L’université Paris-8 a, de son côté, publié un communiqué dans la nuit, affirmant avoir « pris connaissance de propos d’une extrême gravité » et annoncé l’ouverture d’une procédure disciplinaire. La direction précise qu’aucune autorisation n’avait été donnée pour des interventions politiques en lien avec des organisations extérieures au campus.
Le ministère de l’Intérieur suit également le dossier. Des échanges ont eu lieu entre les services de la préfecture et ceux du rectorat afin d’évaluer les risques de nouveaux rassemblements. Plusieurs syndicats étudiants réclament des sanctions immédiates contre les organisateurs. D’autres, au contraire, dénoncent une « instrumentalisation politique » et défendent la liberté d’expression sur les campus.
Un climat tendu dans l’enseignement supérieur
Ce nouvel incident intervient dans un contexte de fortes tensions dans les universités. Depuis le déclenchement de la guerre entre Israël et le Hamas, à l’automne 2023, plusieurs établissements ont été le théâtre de manifestations parfois violentes. À Paris-8, des affrontements avaient déjà opposé étudiants pro-palestiniens et associations juives lors d’un débat au printemps dernier.

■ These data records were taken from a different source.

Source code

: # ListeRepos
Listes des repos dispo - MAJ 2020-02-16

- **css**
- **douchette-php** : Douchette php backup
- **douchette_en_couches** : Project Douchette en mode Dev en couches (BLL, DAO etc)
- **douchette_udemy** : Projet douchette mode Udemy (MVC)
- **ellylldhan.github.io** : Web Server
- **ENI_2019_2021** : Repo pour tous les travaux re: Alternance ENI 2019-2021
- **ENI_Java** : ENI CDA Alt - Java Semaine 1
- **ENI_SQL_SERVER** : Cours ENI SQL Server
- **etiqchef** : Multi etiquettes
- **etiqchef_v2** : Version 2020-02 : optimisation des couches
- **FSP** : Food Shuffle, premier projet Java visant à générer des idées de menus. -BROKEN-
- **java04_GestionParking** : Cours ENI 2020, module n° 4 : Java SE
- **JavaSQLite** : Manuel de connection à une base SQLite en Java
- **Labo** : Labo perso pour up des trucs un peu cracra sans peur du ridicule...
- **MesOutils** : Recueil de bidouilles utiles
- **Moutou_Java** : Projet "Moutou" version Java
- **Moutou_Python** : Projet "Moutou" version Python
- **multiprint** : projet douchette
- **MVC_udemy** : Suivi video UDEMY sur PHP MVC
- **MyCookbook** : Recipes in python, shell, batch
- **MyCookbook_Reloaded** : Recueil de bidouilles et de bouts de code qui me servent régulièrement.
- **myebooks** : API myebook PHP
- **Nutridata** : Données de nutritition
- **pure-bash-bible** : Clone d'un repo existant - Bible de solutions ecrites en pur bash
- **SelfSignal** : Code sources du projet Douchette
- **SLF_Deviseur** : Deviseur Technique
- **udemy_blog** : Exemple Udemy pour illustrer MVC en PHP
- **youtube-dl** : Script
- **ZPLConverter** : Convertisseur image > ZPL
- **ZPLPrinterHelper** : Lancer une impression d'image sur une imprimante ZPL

La direction de l’établissement, longtemps perçue comme tolérante vis-à-vis des mobilisations étudiantes, est aujourd’hui sous pression. Le ministre Philippe Baptiste a évoqué « une faillite de la vigilance » et demandé un audit de la gestion des événements internes. Selon une source proche du ministère, les universités devront désormais signaler en amont toute réunion à caractère politique susceptible de générer des troubles à l’ordre public.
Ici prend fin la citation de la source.